He was all up on my grill like I was having a BBQ. I DONT EVEN KNOW HOW TO USE A GRILL.
not only did i climb through the window at 4 am but here i am 4 hours later for my interview at the mall and i'm staring in the dark pet store barking at puppies
It was the gentlest way I could hit on a girl who just got hit by a car
thanks for stopping by when you did. making a meatball quesadilla while high was a bad choice
Ive been tazing him too get him immuned. He will be unstopable.
just ran into a kid I used to hook up with while wearing his shirt. Only me. I tried to pretend like it wasn't his but it said his name on the back so I wasn't winning that.
Just threw up at the bar from the heat. Fun change of pace.

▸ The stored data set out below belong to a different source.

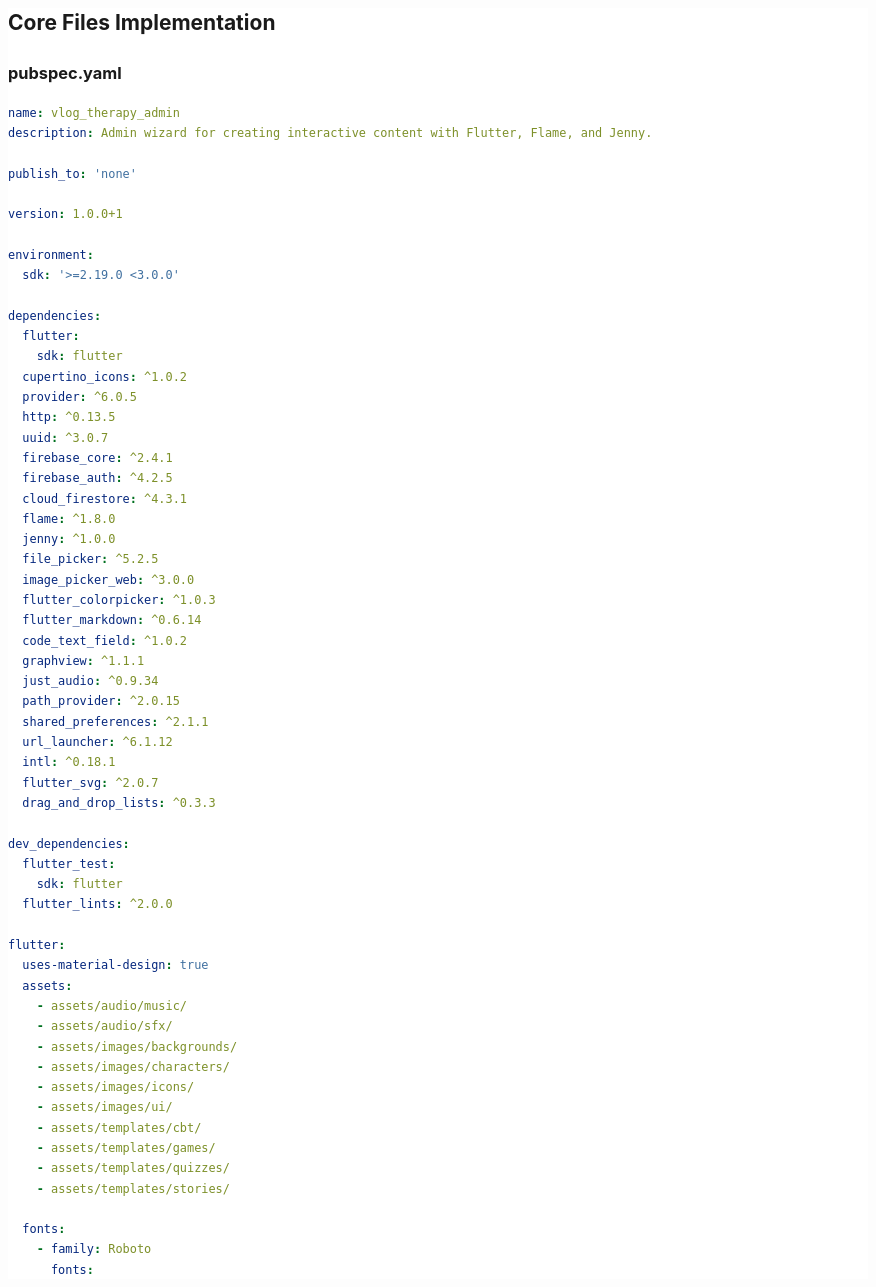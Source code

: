 ## Core Files Implementation

### pubspec.yaml

```yaml
name: vlog_therapy_admin
description: Admin wizard for creating interactive content with Flutter, Flame, and Jenny.

publish_to: 'none'

version: 1.0.0+1

environment:
  sdk: '>=2.19.0 <3.0.0'

dependencies:
  flutter:
    sdk: flutter
  cupertino_icons: ^1.0.2
  provider: ^6.0.5
  http: ^0.13.5
  uuid: ^3.0.7
  firebase_core: ^2.4.1
  firebase_auth: ^4.2.5
  cloud_firestore: ^4.3.1
  flame: ^1.8.0
  jenny: ^1.0.0
  file_picker: ^5.2.5
  image_picker_web: ^3.0.0
  flutter_colorpicker: ^1.0.3
  flutter_markdown: ^0.6.14
  code_text_field: ^1.0.2
  graphview: ^1.1.1
  just_audio: ^0.9.34
  path_provider: ^2.0.15
  shared_preferences: ^2.1.1
  url_launcher: ^6.1.12
  intl: ^0.18.1
  flutter_svg: ^2.0.7
  drag_and_drop_lists: ^0.3.3

dev_dependencies:
  flutter_test:
    sdk: flutter
  flutter_lints: ^2.0.0

flutter:
  uses-material-design: true
  assets:
    - assets/audio/music/
    - assets/audio/sfx/
    - assets/images/backgrounds/
    - assets/images/characters/
    - assets/images/icons/
    - assets/images/ui/
    - assets/templates/cbt/
    - assets/templates/games/
    - assets/templates/quizzes/
    - assets/templates/stories/
  
  fonts:
    - family: Roboto
      fonts:
```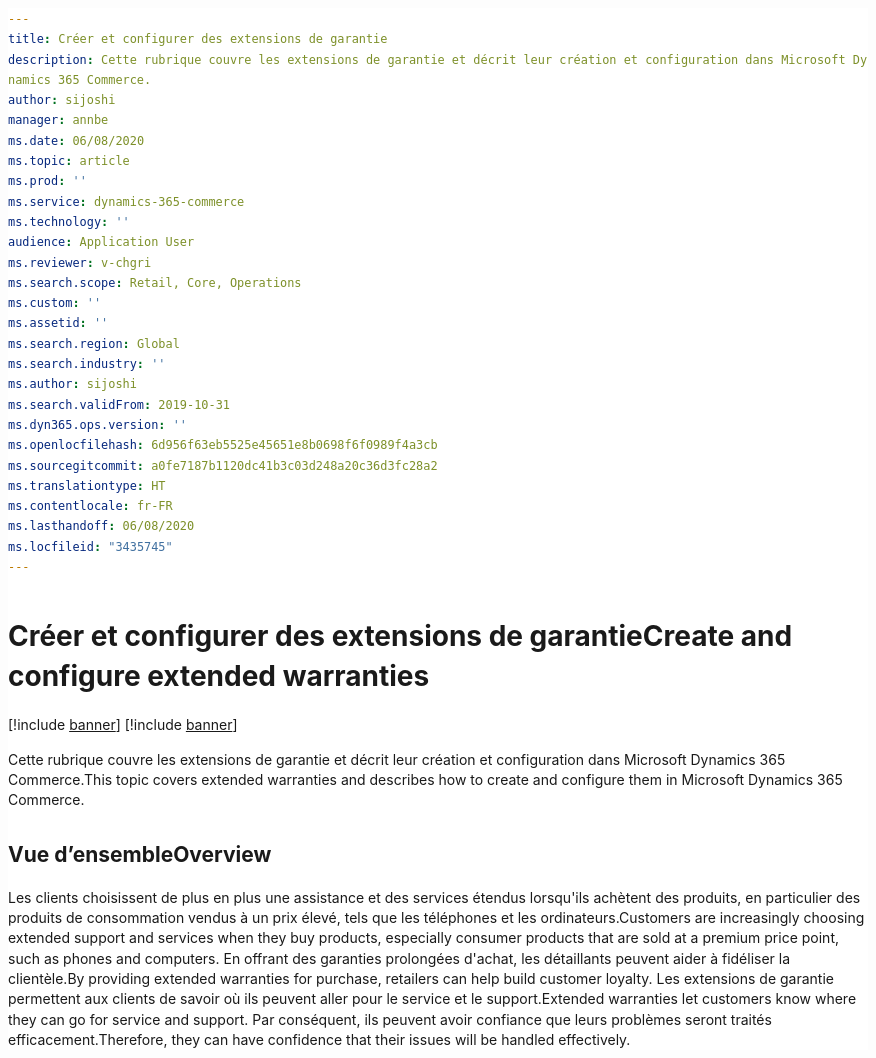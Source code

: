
 ```yaml
---
title: Créer et configurer des extensions de garantie
description: Cette rubrique couvre les extensions de garantie et décrit leur création et configuration dans Microsoft Dynamics 365 Commerce.
author: sijoshi
manager: annbe
ms.date: 06/08/2020
ms.topic: article
ms.prod: ''
ms.service: dynamics-365-commerce
ms.technology: ''
audience: Application User
ms.reviewer: v-chgri
ms.search.scope: Retail, Core, Operations
ms.custom: ''
ms.assetid: ''
ms.search.region: Global
ms.search.industry: ''
ms.author: sijoshi
ms.search.validFrom: 2019-10-31
ms.dyn365.ops.version: ''
ms.openlocfilehash: 6d956f63eb5525e45651e8b0698f6f0989f4a3cb
ms.sourcegitcommit: a0fe7187b1120dc41b3c03d248a20c36d3fc28a2
ms.translationtype: HT
ms.contentlocale: fr-FR
ms.lasthandoff: 06/08/2020
ms.locfileid: "3435745"
---
```

# <a name="create-and-configure-extended-warranties"></a><span data-ttu-id="7aee1-103">Créer et configurer des extensions de garantie</span><span class="sxs-lookup"><span data-stu-id="7aee1-103">Create and configure extended warranties</span></span>

[!include [banner](includes/banner.md)]
[!include [banner](includes/preview-banner.md)]

<span data-ttu-id="7aee1-104">Cette rubrique couvre les extensions de garantie et décrit leur création et configuration dans Microsoft Dynamics 365 Commerce.</span><span class="sxs-lookup"><span data-stu-id="7aee1-104">This topic covers extended warranties and describes how to create and configure them in Microsoft Dynamics 365 Commerce.</span></span>

## <a name="overview"></a><span data-ttu-id="7aee1-105">Vue d’ensemble</span><span class="sxs-lookup"><span data-stu-id="7aee1-105">Overview</span></span>

<span data-ttu-id="7aee1-106">Les clients choisissent de plus en plus une assistance et des services étendus lorsqu'ils achètent des produits, en particulier des produits de consommation vendus à un prix élevé, tels que les téléphones et les ordinateurs.</span><span class="sxs-lookup"><span data-stu-id="7aee1-106">Customers are increasingly choosing extended support and services when they buy products, especially consumer products that are sold at a premium price point, such as phones and computers.</span></span> <span data-ttu-id="7aee1-107">En offrant des garanties prolongées d'achat, les détaillants peuvent aider à fidéliser la clientèle.</span><span class="sxs-lookup"><span data-stu-id="7aee1-107">By providing extended warranties for purchase, retailers can help build customer loyalty.</span></span> <span data-ttu-id="7aee1-108">Les extensions de garantie permettent aux clients de savoir où ils peuvent aller pour le service et le support.</span><span class="sxs-lookup"><span data-stu-id="7aee1-108">Extended warranties let customers know where they can go for service and support.</span></span> <span data-ttu-id="7aee1-109">Par conséquent, ils peuvent avoir confiance que leurs problèmes seront traités efficacement.</span><span class="sxs-lookup"><span data-stu-id="7aee1-109">Therefore, they can have confidence that their issues will be handled effectively.</span></span>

I need a "closed for the season, thanks for a great summer" sign for my vagina
I just want to emotionally destroy him but also find out how big his dick is so this is perfect
Pssh I just bang a girl in a single person tent. Thats like the back seat of a sedan.
I'm currently sitting at your kitchen table eating chicken nuggets that I dug out of the trash and thinking about how much I need to get laid.
a homeless man let us know that my friend was asleep in the bushes outside my house on main street. So just a small get together.
Hey, I left a taco in your dishwasher.
He left a fire sauce packet from taco bell that said "promise you'll text me in the morning" on my nightstand.
Drinks have officially taken priority over self-respect, and I'm not even all that torn up about it.